# WHAT NEEDS TO BE DONE
The answer should be an exact repeat of the stretch of material below from the line containing "The execution $\sigma$ verifies the safety" through the line containing "in round $\tf(u)+i$.".

# LISTED RECORDS
= Beginning of Section =
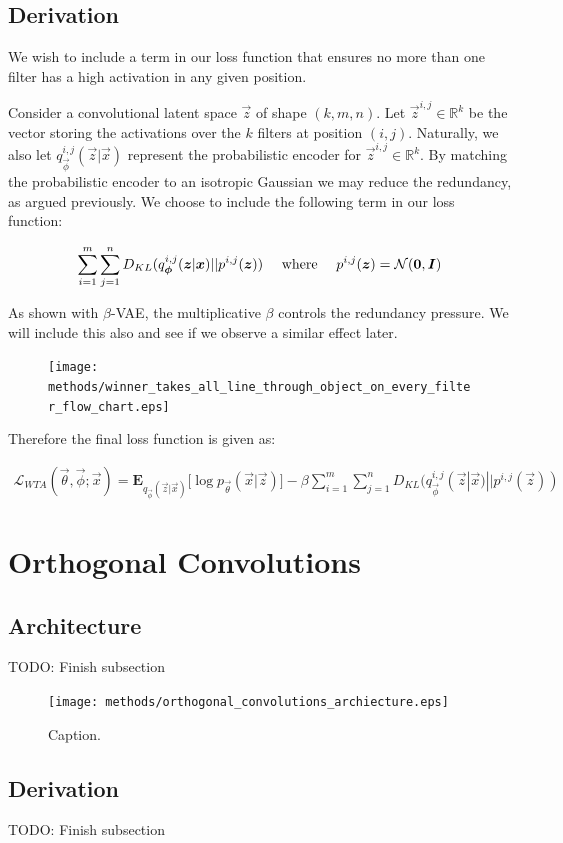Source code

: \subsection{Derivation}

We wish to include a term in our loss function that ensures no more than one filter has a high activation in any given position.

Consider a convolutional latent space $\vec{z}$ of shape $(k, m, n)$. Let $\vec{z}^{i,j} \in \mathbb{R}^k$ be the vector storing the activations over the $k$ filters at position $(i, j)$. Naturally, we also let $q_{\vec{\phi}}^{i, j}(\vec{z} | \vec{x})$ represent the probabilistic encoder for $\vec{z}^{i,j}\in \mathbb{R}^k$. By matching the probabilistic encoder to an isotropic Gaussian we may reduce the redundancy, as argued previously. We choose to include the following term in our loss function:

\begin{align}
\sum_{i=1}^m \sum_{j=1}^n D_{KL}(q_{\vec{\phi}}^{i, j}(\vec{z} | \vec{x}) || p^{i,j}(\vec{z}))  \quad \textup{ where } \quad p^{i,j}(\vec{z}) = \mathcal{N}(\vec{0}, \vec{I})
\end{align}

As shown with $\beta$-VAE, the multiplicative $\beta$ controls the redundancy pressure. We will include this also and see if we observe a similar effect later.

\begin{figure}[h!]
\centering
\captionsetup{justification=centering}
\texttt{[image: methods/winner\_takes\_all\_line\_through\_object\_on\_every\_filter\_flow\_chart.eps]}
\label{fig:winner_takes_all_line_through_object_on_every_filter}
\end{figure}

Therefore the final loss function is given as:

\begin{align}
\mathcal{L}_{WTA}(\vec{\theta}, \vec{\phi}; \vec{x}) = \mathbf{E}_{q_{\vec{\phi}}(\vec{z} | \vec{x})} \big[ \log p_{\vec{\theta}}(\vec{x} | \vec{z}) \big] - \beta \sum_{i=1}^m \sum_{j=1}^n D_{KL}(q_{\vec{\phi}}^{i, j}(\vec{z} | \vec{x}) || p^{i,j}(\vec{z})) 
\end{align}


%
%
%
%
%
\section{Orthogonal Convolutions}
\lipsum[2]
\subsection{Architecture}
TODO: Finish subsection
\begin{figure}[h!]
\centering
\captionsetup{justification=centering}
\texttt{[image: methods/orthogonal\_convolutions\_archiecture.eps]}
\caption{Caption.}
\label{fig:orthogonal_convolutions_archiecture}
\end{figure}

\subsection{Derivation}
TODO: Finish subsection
= End of Section =
= Beginning of Section =
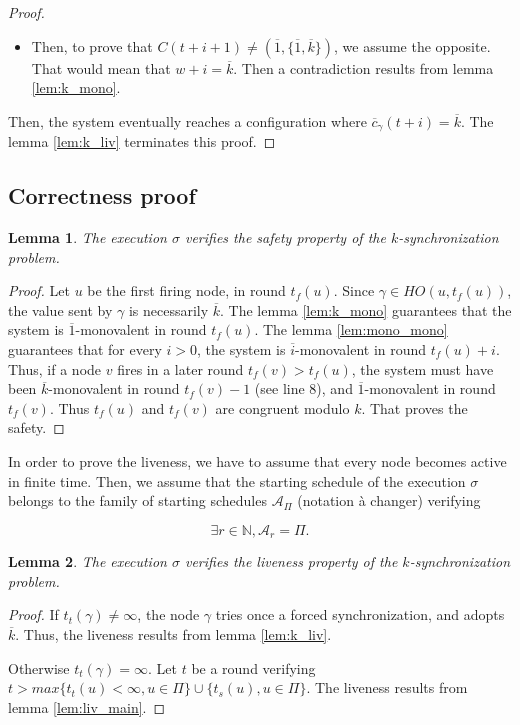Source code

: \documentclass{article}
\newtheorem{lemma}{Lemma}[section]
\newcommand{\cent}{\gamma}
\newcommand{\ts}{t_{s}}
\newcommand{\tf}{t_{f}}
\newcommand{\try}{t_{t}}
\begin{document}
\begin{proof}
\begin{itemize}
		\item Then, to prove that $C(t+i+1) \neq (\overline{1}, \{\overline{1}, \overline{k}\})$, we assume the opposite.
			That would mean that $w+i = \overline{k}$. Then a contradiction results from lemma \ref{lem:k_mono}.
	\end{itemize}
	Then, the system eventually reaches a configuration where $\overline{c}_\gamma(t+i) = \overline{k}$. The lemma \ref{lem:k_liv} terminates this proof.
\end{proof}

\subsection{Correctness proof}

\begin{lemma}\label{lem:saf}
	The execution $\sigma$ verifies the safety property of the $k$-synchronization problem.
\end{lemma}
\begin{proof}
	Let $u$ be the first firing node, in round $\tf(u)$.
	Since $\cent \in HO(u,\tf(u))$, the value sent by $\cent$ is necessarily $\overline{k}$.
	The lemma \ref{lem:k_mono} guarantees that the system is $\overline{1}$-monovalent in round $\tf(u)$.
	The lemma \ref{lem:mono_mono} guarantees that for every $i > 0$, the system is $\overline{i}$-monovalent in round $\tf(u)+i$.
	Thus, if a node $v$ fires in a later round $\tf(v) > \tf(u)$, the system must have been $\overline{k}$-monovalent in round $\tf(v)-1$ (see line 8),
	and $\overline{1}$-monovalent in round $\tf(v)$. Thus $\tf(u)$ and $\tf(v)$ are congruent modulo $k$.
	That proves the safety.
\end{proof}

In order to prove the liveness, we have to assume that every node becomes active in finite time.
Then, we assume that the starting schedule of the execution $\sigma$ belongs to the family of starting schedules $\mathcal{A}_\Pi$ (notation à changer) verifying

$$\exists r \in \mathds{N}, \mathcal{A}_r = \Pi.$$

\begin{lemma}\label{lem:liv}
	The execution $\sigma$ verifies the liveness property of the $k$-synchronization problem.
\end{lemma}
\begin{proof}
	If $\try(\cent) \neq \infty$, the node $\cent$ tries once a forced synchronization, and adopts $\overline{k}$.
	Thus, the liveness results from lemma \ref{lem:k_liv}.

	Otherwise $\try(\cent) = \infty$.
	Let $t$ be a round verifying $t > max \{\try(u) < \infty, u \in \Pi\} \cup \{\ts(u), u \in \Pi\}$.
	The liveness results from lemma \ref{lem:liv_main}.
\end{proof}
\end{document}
= End of Section =
# ANSWER TO THIS EXERCISE
	The execution $\sigma$ verifies the safety property of the $k$-synchronization problem.
\end{lemma}
\begin{proof}
	Let $u$ be the first firing node, in round $\tf(u)$.
	Since $\cent \in HO(u,\tf(u))$, the value sent by $\cent$ is necessarily $\overline{k}$.
	The lemma \ref{lem:k_mono} guarantees that the system is $\overline{1}$-monovalent in round $\tf(u)$.
	The lemma \ref{lem:mono_mono} guarantees that for every $i > 0$, the system is $\overline{i}$-monovalent in round $\tf(u)+i$.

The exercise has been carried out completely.